* Problem requirements: All of the data is to be copied word for word.

* Supplied material:
^^^^^^^^

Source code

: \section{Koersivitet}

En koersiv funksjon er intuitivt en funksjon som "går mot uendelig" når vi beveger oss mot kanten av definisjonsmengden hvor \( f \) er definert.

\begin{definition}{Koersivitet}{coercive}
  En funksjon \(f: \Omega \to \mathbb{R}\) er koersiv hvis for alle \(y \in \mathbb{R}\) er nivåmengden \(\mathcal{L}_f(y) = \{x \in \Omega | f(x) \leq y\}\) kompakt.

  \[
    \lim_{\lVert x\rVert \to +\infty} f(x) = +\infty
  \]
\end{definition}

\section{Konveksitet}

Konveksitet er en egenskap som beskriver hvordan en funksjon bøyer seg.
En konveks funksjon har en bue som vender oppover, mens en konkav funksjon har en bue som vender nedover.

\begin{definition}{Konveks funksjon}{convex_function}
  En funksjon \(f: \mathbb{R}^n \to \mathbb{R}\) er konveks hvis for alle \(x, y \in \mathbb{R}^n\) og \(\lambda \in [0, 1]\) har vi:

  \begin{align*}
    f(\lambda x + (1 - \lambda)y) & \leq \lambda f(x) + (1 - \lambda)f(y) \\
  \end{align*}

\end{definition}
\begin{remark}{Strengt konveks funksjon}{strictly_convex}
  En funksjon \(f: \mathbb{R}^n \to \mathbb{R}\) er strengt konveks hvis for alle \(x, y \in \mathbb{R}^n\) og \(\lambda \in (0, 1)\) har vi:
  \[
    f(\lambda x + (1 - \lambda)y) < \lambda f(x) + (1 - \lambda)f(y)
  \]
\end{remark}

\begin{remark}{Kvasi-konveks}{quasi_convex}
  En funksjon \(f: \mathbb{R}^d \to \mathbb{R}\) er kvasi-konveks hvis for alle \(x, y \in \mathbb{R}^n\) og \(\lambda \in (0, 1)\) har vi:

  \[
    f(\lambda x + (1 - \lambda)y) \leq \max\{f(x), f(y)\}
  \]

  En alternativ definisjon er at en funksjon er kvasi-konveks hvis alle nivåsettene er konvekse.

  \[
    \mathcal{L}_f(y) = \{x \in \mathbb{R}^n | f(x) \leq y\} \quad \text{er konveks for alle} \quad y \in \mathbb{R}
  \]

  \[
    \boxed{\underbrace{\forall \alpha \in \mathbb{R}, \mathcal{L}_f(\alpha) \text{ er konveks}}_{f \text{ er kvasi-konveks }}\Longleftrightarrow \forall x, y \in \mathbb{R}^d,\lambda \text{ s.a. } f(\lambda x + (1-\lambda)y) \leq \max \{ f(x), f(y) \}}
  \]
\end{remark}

^^^^^^^^

* Problem solution:
Source code

: \section{Koersivitet}

En koersiv funksjon er intuitivt en funksjon som "går mot uendelig" når vi beveger oss mot kanten av definisjonsmengden hvor \( f \) er definert.

\begin{definition}{Koersivitet}{coercive}
  En funksjon \(f: \Omega \to \mathbb{R}\) er koersiv hvis for alle \(y \in \mathbb{R}\) er nivåmengden \(\mathcal{L}_f(y) = \{x \in \Omega | f(x) \leq y\}\) kompakt.

  \[
    \lim_{\lVert x\rVert \to +\infty} f(x) = +\infty
  \]
\end{definition}

\section{Konveksitet}

Konveksitet er en egenskap som beskriver hvordan en funksjon bøyer seg.
En konveks funksjon har en bue som vender oppover, mens en konkav funksjon har en bue som vender nedover.

\begin{definition}{Konveks funksjon}{convex_function}
  En funksjon \(f: \mathbb{R}^n \to \mathbb{R}\) er konveks hvis for alle \(x, y \in \mathbb{R}^n\) og \(\lambda \in [0, 1]\) har vi:

  \begin{align*}
    f(\lambda x + (1 - \lambda)y) & \leq \lambda f(x) + (1 - \lambda)f(y) \\
  \end{align*}

\end{definition}
\begin{remark}{Strengt konveks funksjon}{strictly_convex}
  En funksjon \(f: \mathbb{R}^n \to \mathbb{R}\) er strengt konveks hvis for alle \(x, y \in \mathbb{R}^n\) og \(\lambda \in (0, 1)\) har vi:
  \[
    f(\lambda x + (1 - \lambda)y) < \lambda f(x) + (1 - \lambda)f(y)
  \]
\end{remark}

\begin{remark}{Kvasi-konveks}{quasi_convex}
  En funksjon \(f: \mathbb{R}^d \to \mathbb{R}\) er kvasi-konveks hvis for alle \(x, y \in \mathbb{R}^n\) og \(\lambda \in (0, 1)\) har vi:

  \[
    f(\lambda x + (1 - \lambda)y) \leq \max\{f(x), f(y)\}
  \]

  En alternativ definisjon er at en funksjon er kvasi-konveks hvis alle nivåsettene er konvekse.

  \[
    \mathcal{L}_f(y) = \{x \in \mathbb{R}^n | f(x) \leq y\} \quad \text{er konveks for alle} \quad y \in \mathbb{R}
  \]

  \[
    \boxed{\underbrace{\forall \alpha \in \mathbb{R}, \mathcal{L}_f(\alpha) \text{ er konveks}}_{f \text{ er kvasi-konveks }}\Longleftrightarrow \forall x, y \in \mathbb{R}^d,\lambda \text{ s.a. } f(\lambda x + (1-\lambda)y) \leq \max \{ f(x), f(y) \}}
  \]
\end{remark}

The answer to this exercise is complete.